Every entry that follows is to be set down exactly, with its pictures omitted.

Entries taken from a collection
══════════
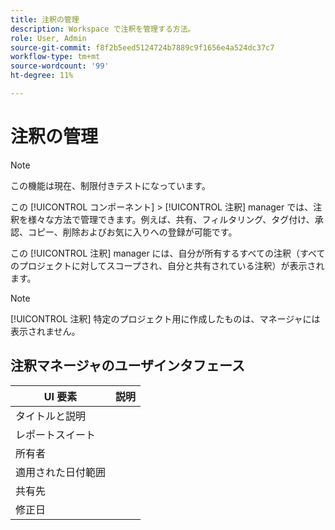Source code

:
 ```yaml
---
title: 注釈の管理
description: Workspace で注釈を管理する方法。
role: User, Admin
source-git-commit: f8f2b5eed5124724b7889c9f1656e4a524dc37c7
workflow-type: tm+mt
source-wordcount: '99'
ht-degree: 11%

---
```



# 注釈の管理

>[!NOTE]
>
>この機能は現在、制限付きテストになっています。

この [!UICONTROL コンポーネント] > [!UICONTROL 注釈] manager では、注釈を様々な方法で管理できます。例えば、共有、フィルタリング、タグ付け、承認、コピー、削除およびお気に入りへの登録が可能です。

この [!UICONTROL 注釈] manager には、自分が所有するすべての注釈（すべてのプロジェクトに対してスコープされ、自分と共有されている注釈）が表示されます。

>[!NOTE]
>
>[!UICONTROL 注釈] 特定のプロジェクト用に作成したものは、マネージャには表示されません。

## 注釈マネージャのユーザインタフェース

| UI 要素 | 説明 |
| --- | --- | 
| タイトルと説明 |  |
| レポートスイート |  |
| 所有者 |  |
| 適用された日付範囲 |  |
| 共有先 |  |
| 修正日 |  |


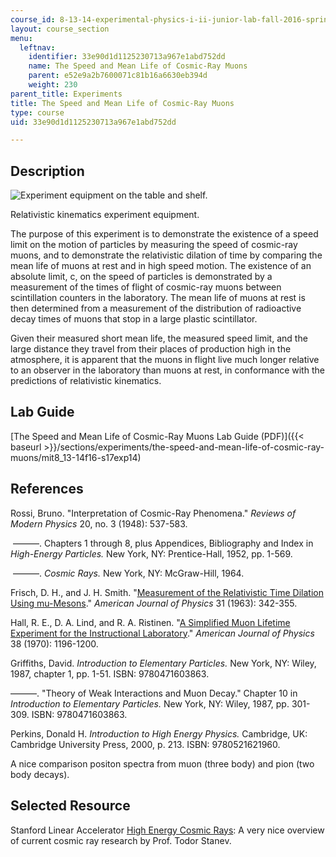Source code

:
 ```yaml
---
course_id: 8-13-14-experimental-physics-i-ii-junior-lab-fall-2016-spring-2017
layout: course_section
menu:
  leftnav:
    identifier: 33e90d1d1125230713a967e1abd752dd
    name: The Speed and Mean Life of Cosmic-Ray Muons
    parent: e52e9a2b7600071c81b16a6630eb394d
    weight: 230
parent_title: Experiments
title: The Speed and Mean Life of Cosmic-Ray Muons
type: course
uid: 33e90d1d1125230713a967e1abd752dd

---
```


Description
-----------

![Experiment equipment on the table and shelf.](/courses/physics/8-13-14-experimental-physics-i-ii-junior-lab-fall-2016-spring-2017/experiments/the-speed-and-mean-life-of-cosmic-ray-muons/L14.jpg)

Relativistic kinematics experiment equipment.

The purpose of this experiment is to demonstrate the existence of a speed limit on the motion of particles by measuring the speed of cosmic-ray muons, and to demonstrate the relativistic dilation of time by comparing the mean life of muons at rest and in high speed motion. The existence of an absolute limit, c, on the speed of particles is demonstrated by a measurement of the times of flight of cosmic-ray muons between scintillation counters in the laboratory. The mean life of muons at rest is then determined from a measurement of the distribution of radioactive decay times of muons that stop in a large plastic scintillator.

Given their measured short mean life, the measured speed limit, and the large distance they travel from their places of production high in the atmosphere, it is apparent that the muons in flight live much longer relative to an observer in the laboratory than muons at rest, in conformance with the predictions of relativistic kinematics.

Lab Guide
---------

[The Speed and Mean Life of Cosmic-Ray Muons Lab Guide (PDF)]({{< baseurl >}}/sections/experiments/the-speed-and-mean-life-of-cosmic-ray-muons/mit8_13-14f16-s17exp14)

References
----------

Rossi, Bruno. "Interpretation of Cosmic-Ray Phenomena." _Reviews of Modern Physics_ 20, no. 3 (1948): 537-583.

 ———. Chapters 1 through 8, plus Appendices, Bibliography and Index in _High-Energy Particles._ New York, NY: Prentice-Hall, 1952, pp. 1-569.

 ———. _Cosmic Rays._ New York, NY: McGraw-Hill, 1964.

Frisch, D. H., and J. H. Smith. "[Measurement of the Relativistic Time Dilation Using mu-Mesons](https://aapt.scitation.org/doi/10.1119/1.1969508)." _American Journal of Physics_ 31 (1963): 342-355.

Hall, R. E., D. A. Lind, and R. A. Ristinen. "[A Simplified Muon Lifetime Experiment for the Instructional Laboratory](https://aapt.scitation.org/doi/10.1119/1.1976002)." _American Journal of Physics_ 38 (1970): 1196-1200.

Griffiths, David. _Introduction to Elementary Particles._ New York, NY: Wiley, 1987, chapter 1, pp. 1-51. ISBN: 9780471603863.

———. "Theory of Weak Interactions and Muon Decay." Chapter 10 in _Introduction to Elementary Particles._ New York, NY: Wiley, 1987, pp. 301-309. ISBN: 9780471603863.

Perkins, Donald H. _Introduction to High Energy Physics._ Cambridge, UK: Cambridge University Press, 2000, p. 213. ISBN: 9780521621960.

A nice comparison positon spectra from muon (three body) and pion (two body decays).

Selected Resource
-----------------

Stanford Linear Accelerator [High Energy Cosmic Rays](http://www.slac.stanford.edu/econf/C040802/lec_notes/Stanev/default.htm#top): A very nice overview of current cosmic ray research by Prof. Todor Stanev.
══════════
Solution for this problem -
Source code

:
 ```yaml
---
title: 注釈の管理
description: Workspace で注釈を管理する方法。
role: User, Admin
source-git-commit: f8f2b5eed5124724b7889c9f1656e4a524dc37c7
workflow-type: tm+mt
source-wordcount: '99'
ht-degree: 11%

---
```



# 注釈の管理

>[!NOTE]
>
>この機能は現在、制限付きテストになっています。

この [!UICONTROL コンポーネント] > [!UICONTROL 注釈] manager では、注釈を様々な方法で管理できます。例えば、共有、フィルタリング、タグ付け、承認、コピー、削除およびお気に入りへの登録が可能です。

この [!UICONTROL 注釈] manager には、自分が所有するすべての注釈（すべてのプロジェクトに対してスコープされ、自分と共有されている注釈）が表示されます。

>[!NOTE]
>
>[!UICONTROL 注釈] 特定のプロジェクト用に作成したものは、マネージャには表示されません。

## 注釈マネージャのユーザインタフェース

| UI 要素 | 説明 |
| --- | --- | 
| タイトルと説明 |  |
| レポートスイート |  |
| 所有者 |  |
| 適用された日付範囲 |  |
| 共有先 |  |
| 修正日 |  |


Source code

:
 ```yaml
---
course_id: 8-13-14-experimental-physics-i-ii-junior-lab-fall-2016-spring-2017
layout: course_section
menu:
  leftnav:
    identifier: 33e90d1d1125230713a967e1abd752dd
    name: The Speed and Mean Life of Cosmic-Ray Muons
    parent: e52e9a2b7600071c81b16a6630eb394d
    weight: 230
parent_title: Experiments
title: The Speed and Mean Life of Cosmic-Ray Muons
type: course
uid: 33e90d1d1125230713a967e1abd752dd

---
```


Description
-----------

![Experiment equipment on the table and shelf.](/courses/physics/8-13-14-experimental-physics-i-ii-junior-lab-fall-2016-spring-2017/experiments/the-speed-and-mean-life-of-cosmic-ray-muons/L14.jpg)

Relativistic kinematics experiment equipment.

The purpose of this experiment is to demonstrate the existence of a speed limit on the motion of particles by measuring the speed of cosmic-ray muons, and to demonstrate the relativistic dilation of time by comparing the mean life of muons at rest and in high speed motion. The existence of an absolute limit, c, on the speed of particles is demonstrated by a measurement of the times of flight of cosmic-ray muons between scintillation counters in the laboratory. The mean life of muons at rest is then determined from a measurement of the distribution of radioactive decay times of muons that stop in a large plastic scintillator.

Given their measured short mean life, the measured speed limit, and the large distance they travel from their places of production high in the atmosphere, it is apparent that the muons in flight live much longer relative to an observer in the laboratory than muons at rest, in conformance with the predictions of relativistic kinematics.

Lab Guide
---------

[The Speed and Mean Life of Cosmic-Ray Muons Lab Guide (PDF)]({{< baseurl >}}/sections/experiments/the-speed-and-mean-life-of-cosmic-ray-muons/mit8_13-14f16-s17exp14)

References
----------

Rossi, Bruno. "Interpretation of Cosmic-Ray Phenomena." _Reviews of Modern Physics_ 20, no. 3 (1948): 537-583.

 ———. Chapters 1 through 8, plus Appendices, Bibliography and Index in _High-Energy Particles._ New York, NY: Prentice-Hall, 1952, pp. 1-569.

 ———. _Cosmic Rays._ New York, NY: McGraw-Hill, 1964.

Frisch, D. H., and J. H. Smith. "[Measurement of the Relativistic Time Dilation Using mu-Mesons](https://aapt.scitation.org/doi/10.1119/1.1969508)." _American Journal of Physics_ 31 (1963): 342-355.

Hall, R. E., D. A. Lind, and R. A. Ristinen. "[A Simplified Muon Lifetime Experiment for the Instructional Laboratory](https://aapt.scitation.org/doi/10.1119/1.1976002)." _American Journal of Physics_ 38 (1970): 1196-1200.

Griffiths, David. _Introduction to Elementary Particles._ New York, NY: Wiley, 1987, chapter 1, pp. 1-51. ISBN: 9780471603863.

———. "Theory of Weak Interactions and Muon Decay." Chapter 10 in _Introduction to Elementary Particles._ New York, NY: Wiley, 1987, pp. 301-309. ISBN: 9780471603863.

Perkins, Donald H. _Introduction to High Energy Physics._ Cambridge, UK: Cambridge University Press, 2000, p. 213. ISBN: 9780521621960.

A nice comparison positon spectra from muon (three body) and pion (two body decays).

Selected Resource
-----------------

Stanford Linear Accelerator [High Energy Cosmic Rays](http://www.slac.stanford.edu/econf/C040802/lec_notes/Stanev/default.htm#top): A very nice overview of current cosmic ray research by Prof. Todor Stanev.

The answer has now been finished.